19 januari


„KLEERENTHEOLOGIE”.


En deze Johannes had zijn kleeding van kemelshaar

Matth. 3 : 4. a


eens trok een beroemd Engelsch schrijver (Carlyle) uit Londen weg om geruimen tijd te vertoeven in hooge eenzaamheid, midden op de hei. Wat hij daar gedacht heeft, heeft hij uitgesproken in een boek, waarvan de titel is: De opgelapte kleermaker b. Dit boek bevatte zijn „kleerenfilosofie”. Daarin zegt hij, dat de menschen in den loop der tijden telkens andere kleeren aantrekken, omdat de mode ze steeds weer anders voorschrijft; maar de naakte mensch, die onder dat kleed zit, blijft toch eigenlijk alle eeuwen door dezelfde. Zoo is het nu ook op geestelijk gebied. Elke tijd heeft zijn eigen leer, zijn eigen geloof. Maar al die beschouwingen raken slechts den buitenkant; precies als het kleed dat wij dragen. Onder al die verschillende geloofsvoorstellingen blijft de geest van de menschen zichzelf gelijk; het zijn andere vormen, maar het blijft hetzelfde wezen.
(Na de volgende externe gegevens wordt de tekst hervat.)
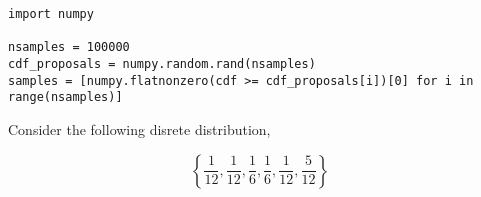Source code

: \documentclass[12pt]{article}
\begin{document}
\iftex
\begin{verbatim}
import numpy

nsamples = 100000
cdf_proposals = numpy.random.rand(nsamples)
samples = [numpy.flatnonzero(cdf >= cdf_proposals[i])[0] for i in range(nsamples)]
\end{verbatim}
\fi

Consider the following disrete distribution,

\begin{equation} \label{eq:discrete}
\left \{\frac{1}{12}, \frac{1}{12}, \frac{1}{6}, \frac{1}{6}, \frac{1}{12}, \frac{5}{12} \right\}
\end{equation}
\end{document}
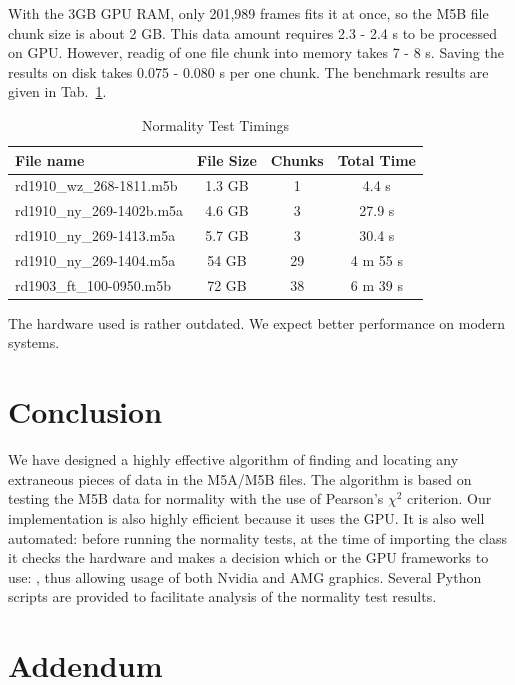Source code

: \documentclass[letterpaper,twoside,12pt]{article}
\begin{document}
With the 3GB GPU RAM, only 201,989 frames fits it at once, so the M5B file chunk size is about 2 GB. This data amount requires 2.3 - 2.4 s to be processed on GPU. However, readig of one file chunk into memory takes 7 - 8 s. Saving the results on disk takes 0.075 - 0.080 s per one chunk. The benchmark results are given in Tab.~\ref{timings}.

\begin{table}[ht!]
  \begin{center}
    \caption{Normality Test Timings}
    \label{timings}
    \begin{tabular}{l|c|c|c}
      \textbf{File name} & \textbf{File Size} & \textbf{Chunks} & \textbf{Total Time} \\
      \hline
      rd1910\_wz\_268-1811.m5b & 1.3 GB & 1 &  4.4 s \\
      rd1910\_ny\_269-1402b.m5a & 4.6 GB & 3 & 27.9 s \\
      rd1910\_ny\_269-1413.m5a & 5.7 GB & 3 & 30.4 s \\
      rd1910\_ny\_269-1404.m5a & 54 GB & 29 & 4 m 55 s \\
      rd1903\_ft\_100-0950.m5b & 72 GB & 38 & 6 m 39 s\\
    \end{tabular}
  \end{center}
\end{table}

The hardware used is rather outdated. We expect better performance on modern systems. 
 

\section{Conclusion}

We have designed a highly effective algorithm of finding and locating any extraneous pieces of data in the M5A/M5B files. The algorithm is based on testing the M5B data for normality with the use of Pearson's $\chi^2$ criterion. Our implementation is also highly efficient because it uses the GPU. It is also well automated: before running the normality tests, at the time of importing the class \verb@Normtest@ it checks the hardware and makes a decision which or the GPU frameworks to use: \verb@CUDA@ \verb@OpenCL@, thus allowing usage of both Nvidia and AMG graphics. Several Python scripts are provided to facilitate analysis of the normality test results.


\pagebreak

\section*{Addendum}
\end{document}
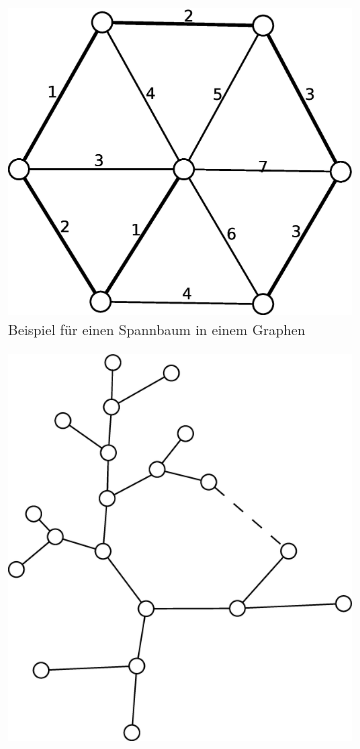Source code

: \begin{figure}
\centering
\begin{subfigure}[h]{0.3\textwidth}
	\includegraphics[width=\linewidth]{19/Grafik/Spannbaum}
	\caption{Beispiel für einen Spannbaum in einem Graphen}
	\label{fig:Spannbaum}
\end{subfigure}
\begin{subfigure}[h]{0.3\textwidth}
	\includegraphics[width=\linewidth]{19/Grafik/SpannbaumBeispiel2}

\end{subfigure}
\end{figure}
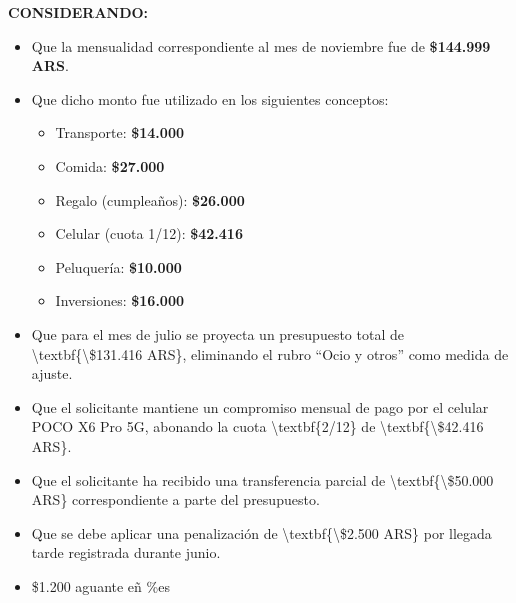\documentclass[12pt]{article}
\begin{document}
\textbf{CONSIDERANDO:}
\begin{itemize}
  \item Que la mensualidad correspondiente al mes de noviembre fue de \textbf{\$144.999 ARS}.
  \item Que dicho monto fue utilizado en los siguientes conceptos:
    \begin{itemize}
      
      \item Transporte: \textbf{\$14.000}
      
      \item Comida: \textbf{\$27.000}
      
      \item Regalo (cumpleaños): \textbf{\$26.000}
      
      \item Celular (cuota 1/12): \textbf{\$42.416}
      
      \item Peluquería: \textbf{\$10.000}
      
      \item Inversiones: \textbf{\$16.000}
      
    \end{itemize}
  
  \item Que para el mes de julio se proyecta un presupuesto total de \textbackslash{}textbf\{\textbackslash{}\$131.416 ARS\}, eliminando el rubro “Ocio y otros” como medida de ajuste.
  
  \item Que el solicitante mantiene un compromiso mensual de pago por el celular POCO X6 Pro 5G, abonando la cuota \textbackslash{}textbf\{2/12\} de \textbackslash{}textbf\{\textbackslash{}\$42.416 ARS\}.
  
  \item Que el solicitante ha recibido una transferencia parcial de \textbackslash{}textbf\{\textbackslash{}\$50.000 ARS\} correspondiente a parte del presupuesto.
  
  \item Que se debe aplicar una penalización de \textbackslash{}textbf\{\textbackslash{}\$2.500 ARS\} por llegada tarde registrada durante junio.
  
  \item \$1.200 aguante eñ \%es
  
\end{itemize}

\vspace{0.4cm}
\end{document}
Denk nu aan den Dooper. Hij is óók in de stilte geweest. Hij heeft óók in zijn eenzaamheid zoo iets als een kleerentheologie bedacht. Hij kwam er óók mee voor den dag. Want toen hij zich vertoonde straks aan de wereld, toen wees hij naar zijn kleed. Ziet gij dat kleed, zei hij? Het is van kemelshaar. Het wijkt af van de mode, want de mode is niet onverschillig; de kleeren maken den man niet, maar God maakt den man en de man maakt het kleed, naardat hij God gezien heeft of niet heeft gezien. Ziet gij dit kleed? Het is erg duur; zoo goedkoop als mijn sprinkhanen waren en mijn wilde honig, zoo duur is dit ruwe kleed; want het kleed, dat komt er heel veel op aan. Ziet gij dit kleed? Het is niet een kleed van dezen tijd; zoek heel den voorraad af van Israels ambtsgewaden, geestelijke en wereldlijke, en gij zult er geen één vinden zooals mijn kleed. Want ik zeg niet: de kleeren doen er niet toe; of: de vormen doen er niet toe; of: de leer doet er niet toe, omdat per slot van rekening toch alles gelijk blijft. Zie mijn kleed. Het is het kleed van Elia. Want Elia en ook de Dooper staan tegenover hun tijd, en ze nemen met de vormen van dien tijd geen genoegen, omdat het wezen van een volk of van een menschenziel lang niet altijd zich gelijk blijft. Er is valsche en ware leer; er is een leer van God en er is leering der duivelen. En daarom moet gij niet zeggen: het komt er niet op aan, welk kleed uw lichaam dekt of welke leer uw zieleleven uitdrukt. Wil Israel behouden zijn, het keere weder tot den geest van Elia en tot zijn leer. Niet met den tijd afglijden en zeggen; wij blijven tòch gelijk. Maar opstaan tegen den tijdgeest en zeggen: bekeert u. Er is maar één leer, die goed is, en maar één waarheid, die uit God is. Het ideaal brandt in den Dooper voor een nieuwe toekomst. Maar men moet eerst weer naar het verleden terug en naar de leer der vaderen. Bekeert u! Het kleed der zuivere waarheid is van één snit en er is maar één vaste maatstaf aller dingen: het is de eeuwige, onveranderlijke wet van God. Het kleed van vandaag moet niet worden opgelapt, doch het moet geheel worden vervangen door den mantel der gerechtigheid. En dat recht is één en onveranderlijk, omdat God het is.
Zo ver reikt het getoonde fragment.